With cryptocurrencies building stable ground in the currencies markets, and ICOs hitting headlines globally, here Richard Tall, Partner and Head of Financial Services at DWF, discusses the challenge of counterfeiting problems within the crypto markets.

As we have experienced in the post-2008 era, the value of a currency depends on the market’s perception of its security. People want to hold assets, including currencies, which are generally recognised as being safe and fungible, and which they can swap for something they need – whether that be food, shelter or something else. Currencies that are recognised by others are of benefit to the holder. But the moment there is any doubt as to their heritage, they become less so.

Counterfeiting has long been a thorn in the side of any currency’s heritage. But now, with cryptocurrencies coming to the fore, will counterfeiting continue to exist? And if so, what could the repercussions be?

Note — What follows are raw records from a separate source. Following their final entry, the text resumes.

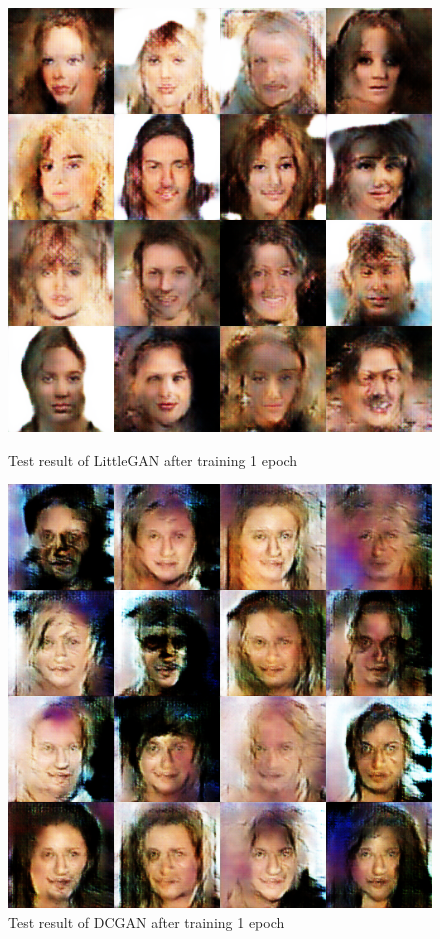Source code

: \begin{figure}
    \begin{minipage}[t]{0.48\linewidth}
        \centering
        \includegraphics[width=\textwidth]{figures/result_littlegan_e1.png}
        \caption{Test result of LittleGAN after training 1 epoch}
        \label{littlegan_e1}
    \end{minipage}
        \hfill
    \begin{minipage}[t]{0.48\linewidth}
        \centering
        \includegraphics[width=\textwidth]{figures/result_dcgan_e1.png}
        \caption{Test result of DCGAN after training 1 epoch}
        \label{dcgan_e1}
    \end{minipage}
\end{figure}

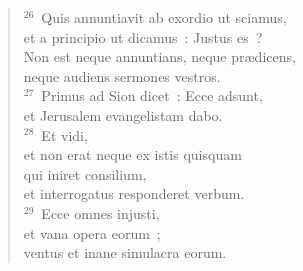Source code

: \begin{verse}
${}^{26}$~Quis annuntiavit ab exordio ut sciamus,\\ et a principio ut dicamus~: Justus es~?\\ Non est neque annuntians, neque pr\ae dicens,\\ neque audiens sermones vestros.\\
${}^{27}$~Primus ad Sion dicet~: Ecce adsunt,\\ et Jerusalem evangelistam dabo.\\
${}^{28}$~Et vidi,\\ et non erat neque ex istis quisquam\\ qui iniret consilium,\\ et interrogatus responderet verbum.\\
${}^{29}$~Ecce omnes injusti,\\ et vana opera eorum~;\\ ventus et inane simulacra eorum.\end{verse}


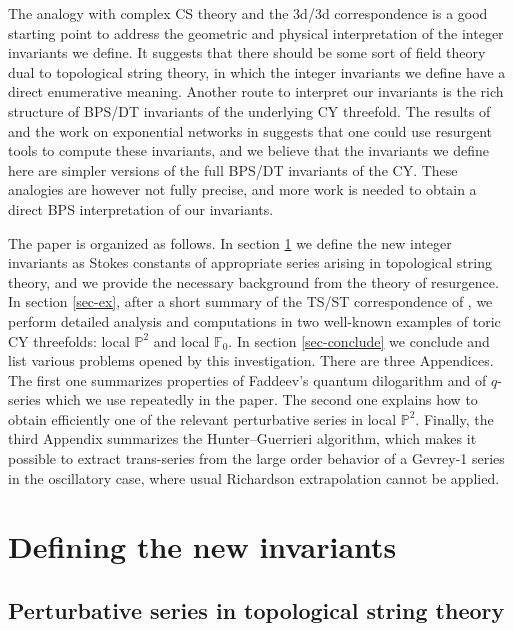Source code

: \documentclass[a4paper,11pt]{article}
\theoremstyle{definition}
\def\IP{{\mathbb P}}
\def\IF{{\mathbb F}}
\begin{document}
The analogy with complex CS theory and the 3d/3d correspondence \cite{DGG1} is a good starting point to address the geometric and 
physical interpretation of the integer invariants we define. It suggests that there should be some sort of field theory dual to 
topological string theory, in which the integer invariants we define have a direct enumerative meaning. Another route to interpret our invariants 
is the rich structure of BPS/DT invariants of the underlying CY threefold. The results of \cite{bridgeland} and the work on 
exponential networks in \cite{esw,blr1,blr2, blr3, longhi} suggests that one could use 
resurgent tools to compute these invariants, and we believe that the invariants we define here are simpler versions of the full 
BPS/DT invariants of the CY. These analogies are however not fully precise, and more work is needed to obtain a direct BPS interpretation of our invariants. 

The paper is organized as follows. In section \ref{sec-definition} we define the new integer invariants as Stokes constants of appropriate 
series arising in topological string theory, and we provide the necessary background from the theory of resurgence. In section \ref{sec-ex}, after 
a short summary of the TS/ST correspondence of \cite{ghm,cgm}, we perform detailed analysis and computations in two well-known examples of toric CY threefolds: local $\IP^2$ and local $\IF_0$. In section \ref{sec-conclude} we conclude and list various problems opened by this investigation. 
There are three Appendices. The first one summarizes properties of Faddeev's quantum dilogarithm and of $q$-series which we use repeatedly in the paper. The second one explains how to obtain efficiently one of the relevant perturbative series in local $\IP^2$. Finally, the third Appendix summarizes the Hunter--Guerrieri algorithm, which makes it possible to extract trans-series from the large order behavior of a Gevrey-1 
series in the oscillatory case, where usual Richardson extrapolation cannot be applied. 

\section{Defining the new invariants}
\label{sec-definition}

\subsection{Perturbative series in topological string theory}
\end{document}
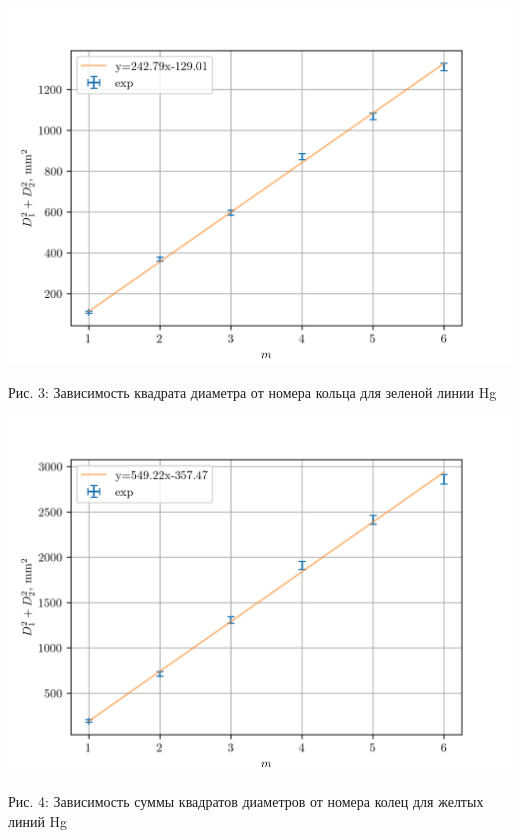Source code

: \documentclass[12pt]{article}
\begin{document}
    \begin{minipage}{0.3\linewidth}
        \includegraphics[width=\linewidth]{pic/Hg_green}
        \caption{Рис. 3: Зависимость квадрата диаметра от номера кольца для зеленой линии Hg}
        \label{fig:fig3}
    \end{minipage}
    \hfill
    \begin{minipage}{0.3\linewidth}
        \includegraphics[width=\linewidth]{pic/Hg_yellow}
        \label{fig:fig4}
        \caption{Рис. 4: Зависимость суммы квадратов диаметров от номера колец для желтых линий Hg}
    \end{minipage}
    \hfill
\end{document}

Counterfeiting capabilities    

Some of us may be familiar with Operation Bernhard, in which Nazi Germany sought to destabilise sterling through the printing of £5 notes. Aficionados of the film The Eagle has Landed will recall the significant amounts of forged £5 notes carried by the paratroopers.

Now, the passing of an individual forged note does not undermine faith in a currency. But, if a retailer were to receive a number of these which were later rejected by their bank, it follows that the retailer would be unwilling to continue to accept that note. This is still the case today and naturally, retailers are wary of high value notes which open them up to the risk of loss.

Exponents of true cryptocurrencies will tell you that they are incapable of counterfeiting – and the short history of cryptocurrencies bears that out. However, there have been scandals – for example, Mt Gox and the ethereum DAO attack – which have given rise to significant losses.

Let me elaborate. Mt Gox and similar cyber-attacks follow the same sort of pattern as normal cyber-attacks with the hacking of accounts and removal of the contents. The ethereum DAO attack took advantage of a bug in the system, which it seems quite a few people knew about. And as blockchain is open source and anybody can get to it, there will always be some brainbox out there who can do something befitting of a James Bond film.

In contrast, if you instruct your stockbroker to buy you shares in XYZ plc, you rely on your stockbroker to actually buy real shares in XYZ plc, and not something which they think is XYZ plc shares. Afterall, as a regulated entity, the stockbroker has obligations, and if they breach those then they have a regulatory problem. They will therefore trade via particular systems with certain counterparties to keep themselves, and your trade, safe.

Structural weaknesses

If you go onto a cryptocurrency trading platform, you are relying on that platform being keyed into the right blockchain to deliver to you what you ordered. A blockchain itself should be impenetrable to the malintent. However, the whole point of the blockchain is that it is a public peer to peer network. If I were a James Bond villain, I would look at nefarious means by which I could convince everyone that my blockchain was the right one.

In a way, this happens when a cryptocurrency undergoes a hard fork, which is the mechanism by which a hacked network can “roll back” to the pre-hack period or when a network needs updating. Hard forks can take various forms, but the basic premise is that when one happens, a new blockchain is created, and usually there will either be disruption to the service; preventing transactions between peers, or gross instability introduced to the system; leading to equally gross price fluctuations.

So, if I were an incredibly clever, evil mastermind and was bored of hacking crypto wallets or wallet providers (a bit like hacking a bank account) and wanted to head to the top of the criminal mastermind league table, all I would need to do is to convince trading platforms and wallet providers that my blockchain is the right one. In Operation Bernhard, the premise was the same; the enemy simply wished to convince the UK populace that their fivers were the right ones, so nobody would trust the real ones. The desired effect? Chaos and economic uncertainty.

Could this possibly happen with cryptocurrencies? Yes. But it has little to do with the sanctity of a cryptocurrency’s blockchain, and much more to do with the security systems of the cryptocurrencies’ platforms and wallet providers, and the extent to which they are able to verify that they are dealing with the right counterparty.

Reducing the risk

One of the straplines for using cryptocurrencies is that, as peer to peer networks, they remove the overheads associated with credit and banking. However, the overheads for credit and banking arise because those entities provide a particular type of service, and a user of that service is able to rely on being made whole if it all goes wrong for any reason – such as when a system is hacked.

Blockchains have huge numbers of applications, but one of their overwhelming threats is their public nature. It’s why sophisticated networks of users deploying the blockchain for commercial purposes will most likely do so through private networks, with a view to security enhancement. Yes, this might defeat the point of cryptocurrencies for many – but it’ll also reduce the risks associated with cryptocurrencies for many more, enabling them to become the functional currencies most of them seek to be.